Hétérogénéité, citoyenneté: liens avec les autres; mais aussi liens avec son temps dans l'espace
actuel du monde: «un effort important en faveur d'Internet et des nouvelles technologies de l'école
à l'Université»(cm) doit être fait.
Mais c'est cette culture commune qui est importante à construire justement.
La dynamique
L'éducation des jeunes est une confrontation
d'une réalité avec un devenir idéal désiré pour
ces jeunes.
-Les uns partent de cet idéal -Les autres partent de la réalité
pour chercher à y amener les des jeunes pour chercher à les
jeunes. amener à cet idéal.
La dynamique est différente.
Pour le pôle F,
c'est l'idéal qui est important,
et tout ce qui pourra paraître l'amoindrir ne sera pas accepté:
Si partir de l'élève c'est haïr le maître et détester l'école, on comprend que la diminution
des horaires, l'allégement des programmes soient ressentis comme une diminution de cet
idéal vers lequel il faut amener les élèves. Mais est-ce vraiment cela?
Pour le pôle M,
il semble que l'accent soit mis sur l'élève
et donc, prioritairment, sur la prise en compte de ce qu'il est.
« Des corporatistes étroits ont empêché la loi de 1989 qui place l'élève au centre du système
éducatif et qui fait des parents des partenaires à part entière de l'école, de s'appliquer
pleinement »(cm).
Il se crée alors un double mouvement dû à une double dissymétrie : « La parole de l'éducateur est
première. Son antériorité n'est pas seulement chronologique, elle est aussi ontologique: il porte et
présente le monde à ceux qui arrivent. Mais la parole de l'éducateur n'est pas "dernière": en effet,
son projet est bien de susciter une autre parole dont le texte ne soit pas écrit à l'avance. Il n'y a pas
d'équivalence" entre l'éducateur et l'éduqué, mais bien une double dissymétrie: dissymétrie de
l'enseignement qui place l'éducateur en amont et au dessus de l'éduqué; dissymétrie de
l'apprentissage qui place l'éduqué en position de s'approprier, de prolonger et de démentir ce qui
lui a été enseigné.

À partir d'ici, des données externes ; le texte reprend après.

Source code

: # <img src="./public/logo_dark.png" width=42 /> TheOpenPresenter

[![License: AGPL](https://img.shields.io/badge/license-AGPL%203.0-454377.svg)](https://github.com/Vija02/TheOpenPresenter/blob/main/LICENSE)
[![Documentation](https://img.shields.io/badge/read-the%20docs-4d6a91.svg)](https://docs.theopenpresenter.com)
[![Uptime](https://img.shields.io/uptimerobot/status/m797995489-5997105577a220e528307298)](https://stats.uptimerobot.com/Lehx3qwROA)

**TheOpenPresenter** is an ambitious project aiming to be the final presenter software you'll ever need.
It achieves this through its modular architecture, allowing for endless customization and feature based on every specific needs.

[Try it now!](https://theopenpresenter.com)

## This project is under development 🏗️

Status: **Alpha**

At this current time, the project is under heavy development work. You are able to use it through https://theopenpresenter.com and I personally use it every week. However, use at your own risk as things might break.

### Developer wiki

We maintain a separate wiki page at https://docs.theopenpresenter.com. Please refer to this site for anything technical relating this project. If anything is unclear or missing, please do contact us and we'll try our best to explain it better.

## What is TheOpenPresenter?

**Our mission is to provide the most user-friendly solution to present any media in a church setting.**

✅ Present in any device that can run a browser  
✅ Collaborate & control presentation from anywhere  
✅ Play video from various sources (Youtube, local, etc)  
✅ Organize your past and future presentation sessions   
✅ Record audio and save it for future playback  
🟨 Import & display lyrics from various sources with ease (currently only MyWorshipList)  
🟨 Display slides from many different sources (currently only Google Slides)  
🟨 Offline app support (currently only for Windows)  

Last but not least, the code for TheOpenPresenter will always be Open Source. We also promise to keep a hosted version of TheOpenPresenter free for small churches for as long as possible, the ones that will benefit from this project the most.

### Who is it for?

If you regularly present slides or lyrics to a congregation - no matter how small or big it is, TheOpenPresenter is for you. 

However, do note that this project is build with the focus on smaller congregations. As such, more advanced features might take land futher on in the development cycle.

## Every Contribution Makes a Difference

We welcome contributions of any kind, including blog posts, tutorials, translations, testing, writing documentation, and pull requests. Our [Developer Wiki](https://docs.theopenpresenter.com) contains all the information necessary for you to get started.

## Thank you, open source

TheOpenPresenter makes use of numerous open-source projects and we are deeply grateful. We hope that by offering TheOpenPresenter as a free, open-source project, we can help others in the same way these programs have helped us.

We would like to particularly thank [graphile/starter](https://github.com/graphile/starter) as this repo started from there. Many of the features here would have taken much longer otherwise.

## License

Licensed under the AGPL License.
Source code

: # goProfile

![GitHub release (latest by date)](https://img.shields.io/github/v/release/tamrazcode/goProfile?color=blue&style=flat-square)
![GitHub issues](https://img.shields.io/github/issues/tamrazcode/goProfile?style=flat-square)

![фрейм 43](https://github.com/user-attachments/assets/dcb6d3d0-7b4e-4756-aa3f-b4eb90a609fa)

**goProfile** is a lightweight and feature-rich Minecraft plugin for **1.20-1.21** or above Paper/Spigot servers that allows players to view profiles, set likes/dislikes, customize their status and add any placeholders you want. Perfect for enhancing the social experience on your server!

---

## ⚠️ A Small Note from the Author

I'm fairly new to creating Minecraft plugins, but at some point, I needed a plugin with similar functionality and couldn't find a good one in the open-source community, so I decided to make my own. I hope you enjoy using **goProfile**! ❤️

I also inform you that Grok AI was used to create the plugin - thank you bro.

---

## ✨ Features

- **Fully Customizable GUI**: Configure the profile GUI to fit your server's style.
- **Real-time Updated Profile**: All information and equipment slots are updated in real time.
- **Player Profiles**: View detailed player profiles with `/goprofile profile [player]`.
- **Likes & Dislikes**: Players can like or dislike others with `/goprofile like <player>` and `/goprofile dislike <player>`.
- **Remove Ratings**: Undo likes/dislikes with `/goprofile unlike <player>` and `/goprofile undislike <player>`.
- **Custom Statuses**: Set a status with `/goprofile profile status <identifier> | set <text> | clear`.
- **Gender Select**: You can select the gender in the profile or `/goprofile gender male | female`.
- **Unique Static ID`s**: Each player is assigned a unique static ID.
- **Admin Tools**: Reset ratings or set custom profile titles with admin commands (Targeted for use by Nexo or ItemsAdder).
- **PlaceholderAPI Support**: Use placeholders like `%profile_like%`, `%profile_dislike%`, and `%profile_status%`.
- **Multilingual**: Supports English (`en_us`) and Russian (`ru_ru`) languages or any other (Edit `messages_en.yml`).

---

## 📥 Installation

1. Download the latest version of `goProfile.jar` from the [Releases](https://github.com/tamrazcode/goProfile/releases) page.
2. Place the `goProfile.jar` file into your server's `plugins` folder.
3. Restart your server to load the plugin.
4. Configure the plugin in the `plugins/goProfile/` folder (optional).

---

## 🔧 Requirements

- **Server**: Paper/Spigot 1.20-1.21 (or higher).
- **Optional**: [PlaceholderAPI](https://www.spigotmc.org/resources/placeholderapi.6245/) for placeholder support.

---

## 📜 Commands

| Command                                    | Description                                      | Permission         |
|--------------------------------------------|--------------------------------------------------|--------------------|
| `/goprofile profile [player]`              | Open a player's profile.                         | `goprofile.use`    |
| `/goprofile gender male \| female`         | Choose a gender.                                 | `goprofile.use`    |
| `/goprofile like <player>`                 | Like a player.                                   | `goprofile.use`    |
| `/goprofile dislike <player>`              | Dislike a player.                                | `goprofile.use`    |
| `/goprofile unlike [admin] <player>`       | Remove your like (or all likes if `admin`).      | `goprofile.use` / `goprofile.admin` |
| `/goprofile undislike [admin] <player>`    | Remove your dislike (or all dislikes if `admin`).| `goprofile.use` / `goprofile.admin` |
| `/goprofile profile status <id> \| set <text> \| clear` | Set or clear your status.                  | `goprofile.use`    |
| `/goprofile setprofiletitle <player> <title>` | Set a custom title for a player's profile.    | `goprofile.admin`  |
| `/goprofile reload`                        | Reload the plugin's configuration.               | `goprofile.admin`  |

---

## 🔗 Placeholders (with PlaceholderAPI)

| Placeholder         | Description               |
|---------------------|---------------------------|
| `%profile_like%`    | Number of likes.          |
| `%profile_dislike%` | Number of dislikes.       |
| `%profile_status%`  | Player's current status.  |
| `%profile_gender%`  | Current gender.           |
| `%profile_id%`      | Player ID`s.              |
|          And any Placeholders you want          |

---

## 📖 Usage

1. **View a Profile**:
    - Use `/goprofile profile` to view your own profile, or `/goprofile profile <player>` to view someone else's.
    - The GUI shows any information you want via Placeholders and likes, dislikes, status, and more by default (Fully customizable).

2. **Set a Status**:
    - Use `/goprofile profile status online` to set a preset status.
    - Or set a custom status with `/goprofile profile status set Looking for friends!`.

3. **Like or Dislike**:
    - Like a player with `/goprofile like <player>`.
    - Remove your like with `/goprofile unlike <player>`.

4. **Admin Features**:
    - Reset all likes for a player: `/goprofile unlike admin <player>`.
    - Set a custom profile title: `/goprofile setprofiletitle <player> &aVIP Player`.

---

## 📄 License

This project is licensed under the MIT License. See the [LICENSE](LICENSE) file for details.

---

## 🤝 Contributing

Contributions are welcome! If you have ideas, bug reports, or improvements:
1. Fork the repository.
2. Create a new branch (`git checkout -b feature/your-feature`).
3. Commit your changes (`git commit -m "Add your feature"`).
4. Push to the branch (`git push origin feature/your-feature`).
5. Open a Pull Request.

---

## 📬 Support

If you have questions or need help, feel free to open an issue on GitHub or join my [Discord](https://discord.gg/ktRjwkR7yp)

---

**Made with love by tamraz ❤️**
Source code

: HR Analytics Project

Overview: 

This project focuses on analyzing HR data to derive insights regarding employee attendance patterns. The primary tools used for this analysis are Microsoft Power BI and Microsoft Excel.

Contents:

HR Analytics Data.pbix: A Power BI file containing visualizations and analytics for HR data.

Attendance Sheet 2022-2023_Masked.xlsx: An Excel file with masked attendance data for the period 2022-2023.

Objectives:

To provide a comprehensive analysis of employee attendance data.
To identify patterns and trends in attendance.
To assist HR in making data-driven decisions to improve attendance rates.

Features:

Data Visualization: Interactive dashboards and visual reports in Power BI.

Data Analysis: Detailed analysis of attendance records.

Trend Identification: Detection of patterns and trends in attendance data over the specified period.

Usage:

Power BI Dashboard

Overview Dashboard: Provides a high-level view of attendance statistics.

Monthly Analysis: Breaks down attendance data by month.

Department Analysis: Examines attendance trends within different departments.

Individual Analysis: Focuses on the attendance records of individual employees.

C'est cette seconde dissymétrie qui permet à l'éducation de n'être pas seulement
reproduction »(m).
Dans ce pôle "l'élève est au centre du système" et "l'aide individualisée" représente une
avancée importante.
« Ni retour en arrière, ni fuite en avant, ni invectives: une réflexion collective pour que
la société regarde son école en face ».
« Il peut y avoir dans l'enseignement des dérives qu'il faut combattre; mais pas avant
d'avoir reconnu et mesuré l'ampleur des difficultés. Or elles tiennent aux élèves. Non
qu'ils soient moins vifs ou moins intelligents; ce n'est pas une question de niveau mais de
comportement. Beaucoup d'entre eux ne se comportent plus comme des élèves; on ne
sait plus comment les faire travailler et, sans travail, quelque chose d'essentiel se défait,
qui est grave pour la société toute entière. Cette situation radicalement nouvelle n'appelle
pas des diatribes, mais un travail d'analyse et d'explication qu'il n'y a pas plusieurs
façons d'entreprendre; la méthode est la même que pour tout travail universitaire. »
....et par cet éditorial, j'ai souhaité participer à cette réflexion collective.